Pour donner à son lectorat des nouvelles du conflit, Le Messager publie des brèves qui lui sont transmises par un autre journal, L’Abeille de la Nouvelle-Orléans, que cette gazette reçoit de New York ou de Halifax, après l’arrivée de bateaux qui apportent des journaux et documents de l’Europe. 

C’est à partir de 1866 qu’un câble transatlantique reliera les deux continents. Ce sera une étape de plus dans la marche vers la mondialisation, mais, à l’heure de la guerre de Crimée, il faut encore attendre les vaisseaux d’outre-Atlantique.

Les abonnés du Messager ont également accès à des articles de fond, des documents officiels liés à la guerre ainsi que des chroniques et des correspondances. Ces textes proviennent de journaux de l’Europe et sont reproduits intégralement. Puisque les États-Unis disposent alors d’une presse francophone très dynamique, un certain nombre de ces articles sont relayés par des journaux comme L’Abeille ou encore Le Courrier des États-Unis, basé à New York.

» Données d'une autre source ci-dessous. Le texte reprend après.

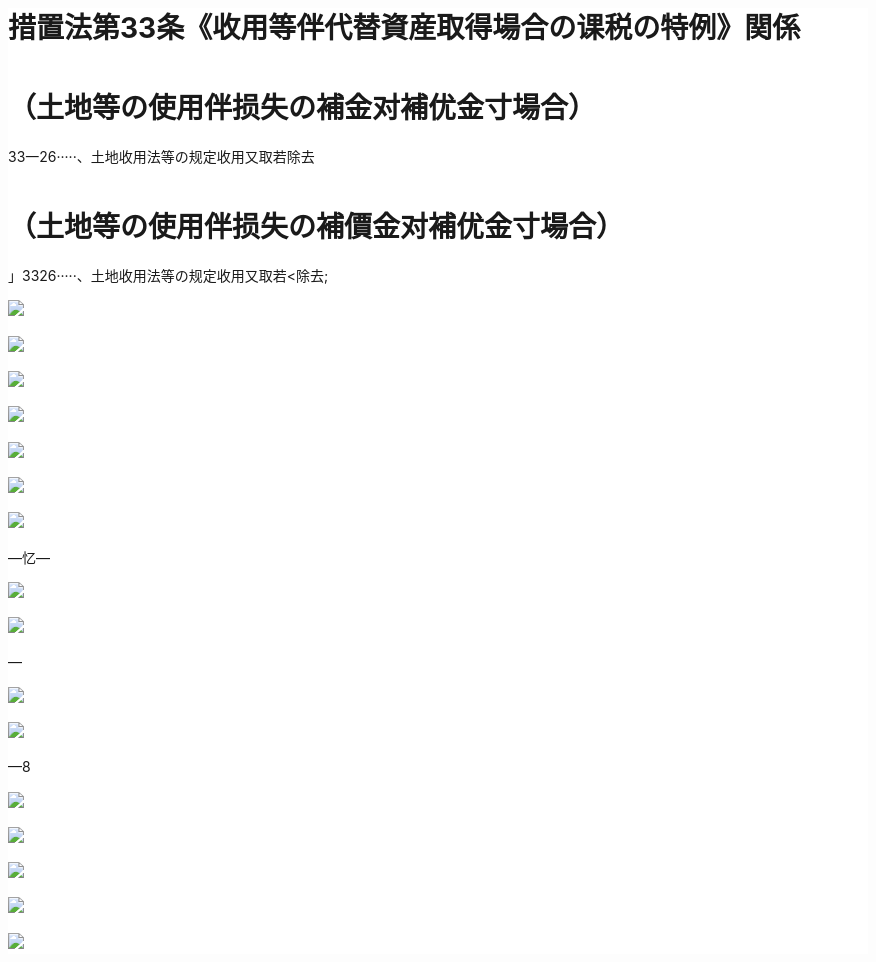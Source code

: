 # 措置法第33条《收用等伴代替資産取得場合の课税の特例》関係

# （土地等の使用伴损失の補金对補优金寸場合）

33一26·····、土地收用法等の规定收用又取若除去

# （土地等の使用伴损失の補價金对補优金寸場合）

」3326·····、土地收用法等の规定收用又取若<除去;

![](https://www.nta.go.jp/tmp/362e8a4f-53a0-4092-aaf8-da0645f7158d/images/70ee55bb663d9ae76cd89fb70947ce0c4fabb639042429934bdd0a015b66c3fb.jpg)

![](https://www.nta.go.jp/tmp/362e8a4f-53a0-4092-aaf8-da0645f7158d/images/36d981a9b7e147d87a2b435ba0ec370193f7d37cfa971e131cb081b6b5a594a5.jpg)

![](https://www.nta.go.jp/tmp/362e8a4f-53a0-4092-aaf8-da0645f7158d/images/29935d0602267e9fa6724298797ba8589eb918a28b3875435018df4e449685c8.jpg)

![](https://www.nta.go.jp/tmp/362e8a4f-53a0-4092-aaf8-da0645f7158d/images/957c913b9da61ada887812ba6b1824a598f03c1fee8cc3182ff44056a06564be.jpg)

![](https://www.nta.go.jp/tmp/362e8a4f-53a0-4092-aaf8-da0645f7158d/images/9039e64a4248e6f6bc8e2ba18fe78ba6063f71433b7964f8ae282ef04157a4ba.jpg)

![](https://www.nta.go.jp/tmp/362e8a4f-53a0-4092-aaf8-da0645f7158d/images/903ee19b08a173737bb1b1fffd6cb11abad5ee665a2241e87a5fea97ff0bcee6.jpg)

![](https://www.nta.go.jp/tmp/362e8a4f-53a0-4092-aaf8-da0645f7158d/images/d9c354c95755af1d676e49103d8ef44f8e5c61e552855219806151ea903bcb0c.jpg)

—忆—

![](https://www.nta.go.jp/tmp/362e8a4f-53a0-4092-aaf8-da0645f7158d/images/943913f598ad1041d3ffcc4c9ad503bf288fc0bcdc5e9026e82e27b6110661ee.jpg)

![](https://www.nta.go.jp/tmp/362e8a4f-53a0-4092-aaf8-da0645f7158d/images/cbd86a03b9c94d5af3f457e0430b1be4735cde410987ea41620e14cc3c2df734.jpg)

—

![](https://www.nta.go.jp/tmp/362e8a4f-53a0-4092-aaf8-da0645f7158d/images/1a8a3244e3df89de250e1fcad440bb8d8889772523ec4ec77ace0c68e550ea56.jpg)

![](https://www.nta.go.jp/tmp/362e8a4f-53a0-4092-aaf8-da0645f7158d/images/bbd3c2b356598750de2f28145b5cec5ef923091f22341c1ddccdbf3428f8f91f.jpg)

—8

![](https://www.nta.go.jp/tmp/362e8a4f-53a0-4092-aaf8-da0645f7158d/images/79315a3857f743d2fa2842a14cff23c465e19a7a18ebc5763a982d2b360763d9.jpg)

![](https://www.nta.go.jp/tmp/362e8a4f-53a0-4092-aaf8-da0645f7158d/images/51cb25a1b93c2b2740b7f58f5b852502936cf5d3d9693e4f5f151ef0bd7a61b5.jpg)

![](https://www.nta.go.jp/tmp/362e8a4f-53a0-4092-aaf8-da0645f7158d/images/fdc2a269cf99b20042bcb2f76732fc74337b1215f79e21681093ddfde523c450.jpg)

![](https://www.nta.go.jp/tmp/362e8a4f-53a0-4092-aaf8-da0645f7158d/images/ece305d72f2cf945006230ee20535587eac69ea7c2511d7858187f00c1fb7456.jpg)

![](https://www.nta.go.jp/tmp/362e8a4f-53a0-4092-aaf8-da0645f7158d/images/ad674a1d8782501b7106b2971e64843ba1edd23acecf2eb49a291dd074c76ba1.jpg)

De cette foisonnante couverture dans la gazette locale, il ne peut résulter qu’un effet de proximité, voire d’humanisation de cette guerre sanglante aux enjeux diplomatiques très complexes. Par exemple, j’ai été frappé par un article intitulé Le Chien du Régiment (21 juillet 1855), où une anecdote sur un chien des Pyrénées dans l’armée française est rapportée dans « une lettre écrite du camp devant Sébastopol ».

L’intérêt pour ce conflit en Louisiane francophone s’explique en partie par les liens très actifs que maintiennent plusieurs familles avec la France. De nos jours, la présence d’une importante diaspora ukrainienne au Canada favorise certes le soutien populaire envers l’Ukraine, même s’il y a d’autres facteurs à l’œuvre. C’est une question qui fera l’objet d’une de nos chroniques ultérieures.